#### PROBLEM DETAILS:
Reproduce the whole listing that follows, character for character, and drop the images.

#### MATERIAL SUPPLIED:
+--

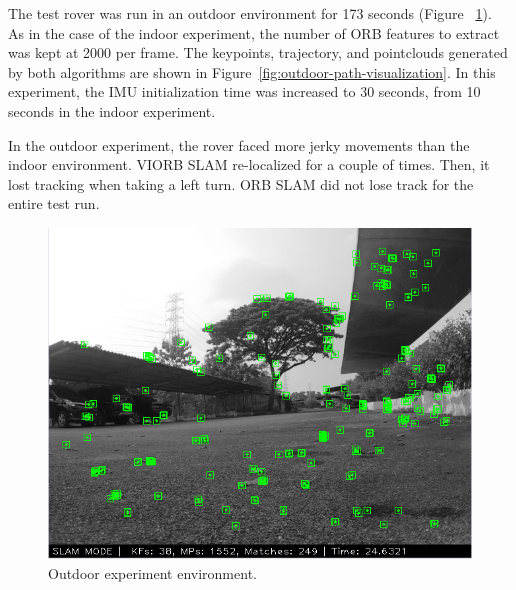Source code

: The test rover was run in an outdoor environment for 173 seconds (Figure ~\ref{fig:outdoor-experiment-live}). As in the case of the indoor experiment, the number of ORB 
features to extract was kept at 2000 per frame. The keypoints, trajectory, and pointclouds generated by both algorithms are shown in Figure~\ref{fig:outdoor-path-visualization}. In this experiment, the IMU initialization time was increased to 30 seconds, from 10 seconds in the indoor experiment.

In the outdoor experiment, the rover faced more jerky movements than the 	indoor environment. VIORB SLAM re-localized for a couple of times. Then, it lost tracking when taking a left turn. ORB SLAM did not lose track for the entire test run.

\begin{figure}[h]
	\centering
	\includegraphics[width=5.5in]{figures/demo3_screen}
	\caption[Outdoor experiment environment]{\small 
		Outdoor experiment environment. }
	\label{fig:outdoor-experiment-live}
\end{figure}


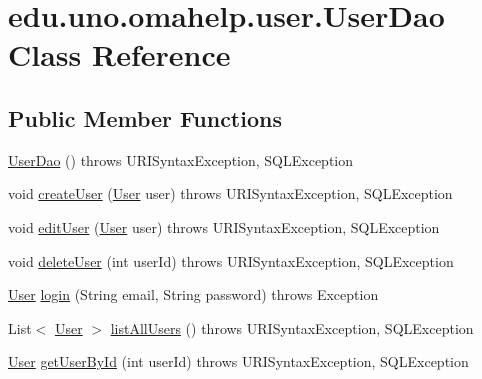 \hypertarget{classedu_1_1uno_1_1omahelp_1_1user_1_1_user_dao}{}\section{edu.\+uno.\+omahelp.\+user.\+User\+Dao Class Reference}
\label{classedu_1_1uno_1_1omahelp_1_1user_1_1_user_dao}
\subsection*{Public Member Functions}
\begin{DoxyCompactItemize}
\item 
\mbox{\hyperlink{classedu_1_1uno_1_1omahelp_1_1user_1_1_user_dao_a87fc1cbb3764e8b8acbc91c3eb444a68}{User\+Dao}} ()  throws U\+R\+I\+Syntax\+Exception, S\+Q\+L\+Exception 
\item 
void \mbox{\hyperlink{classedu_1_1uno_1_1omahelp_1_1user_1_1_user_dao_afb3c006e0b56953e04d238c8ecb97327}{create\+User}} (\mbox{\hyperlink{classedu_1_1uno_1_1omahelp_1_1user_1_1_user}{User}} user)  throws U\+R\+I\+Syntax\+Exception, S\+Q\+L\+Exception 
\item 
void \mbox{\hyperlink{classedu_1_1uno_1_1omahelp_1_1user_1_1_user_dao_ab2d6cc45a7bab0cbbadffd0c3699bf87}{edit\+User}} (\mbox{\hyperlink{classedu_1_1uno_1_1omahelp_1_1user_1_1_user}{User}} user)  throws U\+R\+I\+Syntax\+Exception, S\+Q\+L\+Exception 
\item 
void \mbox{\hyperlink{classedu_1_1uno_1_1omahelp_1_1user_1_1_user_dao_a08e1d450c641c11a55063e0b410ef9fc}{delete\+User}} (int user\+Id)  throws U\+R\+I\+Syntax\+Exception, S\+Q\+L\+Exception 
\item 
\mbox{\hyperlink{classedu_1_1uno_1_1omahelp_1_1user_1_1_user}{User}} \mbox{\hyperlink{classedu_1_1uno_1_1omahelp_1_1user_1_1_user_dao_a66bf501693e31a1e66f80a8c0c8f656f}{login}} (String email, String password)  throws Exception 
\item 
List$<$ \mbox{\hyperlink{classedu_1_1uno_1_1omahelp_1_1user_1_1_user}{User}} $>$ \mbox{\hyperlink{classedu_1_1uno_1_1omahelp_1_1user_1_1_user_dao_a24ba56ded70623975572ae502ea067c2}{list\+All\+Users}} ()  throws U\+R\+I\+Syntax\+Exception, S\+Q\+L\+Exception 
\item 
\mbox{\hyperlink{classedu_1_1uno_1_1omahelp_1_1user_1_1_user}{User}} \mbox{\hyperlink{classedu_1_1uno_1_1omahelp_1_1user_1_1_user_dao_a33a0a42ff20e467cd03825176739c1ed}{get\+User\+By\+Id}} (int user\+Id)  throws U\+R\+I\+Syntax\+Exception, S\+Q\+L\+Exception 
\end{DoxyCompactItemize}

+--

#### EXERCISE OUTPUT:
Source code

: The test rover was run in an outdoor environment for 173 seconds (Figure ~\ref{fig:outdoor-experiment-live}). As in the case of the indoor experiment, the number of ORB 
features to extract was kept at 2000 per frame. The keypoints, trajectory, and pointclouds generated by both algorithms are shown in Figure~\ref{fig:outdoor-path-visualization}. In this experiment, the IMU initialization time was increased to 30 seconds, from 10 seconds in the indoor experiment.

In the outdoor experiment, the rover faced more jerky movements than the 	indoor environment. VIORB SLAM re-localized for a couple of times. Then, it lost tracking when taking a left turn. ORB SLAM did not lose track for the entire test run.

\begin{figure}[h]
	\centering
	\includegraphics[width=5.5in]{figures/demo3_screen}
	\caption[Outdoor experiment environment]{\small 
		Outdoor experiment environment. }
	\label{fig:outdoor-experiment-live}
\end{figure}


 \hypertarget{classedu_1_1uno_1_1omahelp_1_1user_1_1_user_dao}{}\section{edu.\+uno.\+omahelp.\+user.\+User\+Dao Class Reference}
\label{classedu_1_1uno_1_1omahelp_1_1user_1_1_user_dao}
\subsection*{Public Member Functions}
\begin{DoxyCompactItemize}
\item 
\mbox{\hyperlink{classedu_1_1uno_1_1omahelp_1_1user_1_1_user_dao_a87fc1cbb3764e8b8acbc91c3eb444a68}{User\+Dao}} ()  throws U\+R\+I\+Syntax\+Exception, S\+Q\+L\+Exception 
\item 
void \mbox{\hyperlink{classedu_1_1uno_1_1omahelp_1_1user_1_1_user_dao_afb3c006e0b56953e04d238c8ecb97327}{create\+User}} (\mbox{\hyperlink{classedu_1_1uno_1_1omahelp_1_1user_1_1_user}{User}} user)  throws U\+R\+I\+Syntax\+Exception, S\+Q\+L\+Exception 
\item 
void \mbox{\hyperlink{classedu_1_1uno_1_1omahelp_1_1user_1_1_user_dao_ab2d6cc45a7bab0cbbadffd0c3699bf87}{edit\+User}} (\mbox{\hyperlink{classedu_1_1uno_1_1omahelp_1_1user_1_1_user}{User}} user)  throws U\+R\+I\+Syntax\+Exception, S\+Q\+L\+Exception 
\item 
void \mbox{\hyperlink{classedu_1_1uno_1_1omahelp_1_1user_1_1_user_dao_a08e1d450c641c11a55063e0b410ef9fc}{delete\+User}} (int user\+Id)  throws U\+R\+I\+Syntax\+Exception, S\+Q\+L\+Exception 
\item 
\mbox{\hyperlink{classedu_1_1uno_1_1omahelp_1_1user_1_1_user}{User}} \mbox{\hyperlink{classedu_1_1uno_1_1omahelp_1_1user_1_1_user_dao_a66bf501693e31a1e66f80a8c0c8f656f}{login}} (String email, String password)  throws Exception 
\item 
List$<$ \mbox{\hyperlink{classedu_1_1uno_1_1omahelp_1_1user_1_1_user}{User}} $>$ \mbox{\hyperlink{classedu_1_1uno_1_1omahelp_1_1user_1_1_user_dao_a24ba56ded70623975572ae502ea067c2}{list\+All\+Users}} ()  throws U\+R\+I\+Syntax\+Exception, S\+Q\+L\+Exception 
\item 
\mbox{\hyperlink{classedu_1_1uno_1_1omahelp_1_1user_1_1_user}{User}} \mbox{\hyperlink{classedu_1_1uno_1_1omahelp_1_1user_1_1_user_dao_a33a0a42ff20e467cd03825176739c1ed}{get\+User\+By\+Id}} (int user\+Id)  throws U\+R\+I\+Syntax\+Exception, S\+Q\+L\+Exception 
\end{DoxyCompactItemize}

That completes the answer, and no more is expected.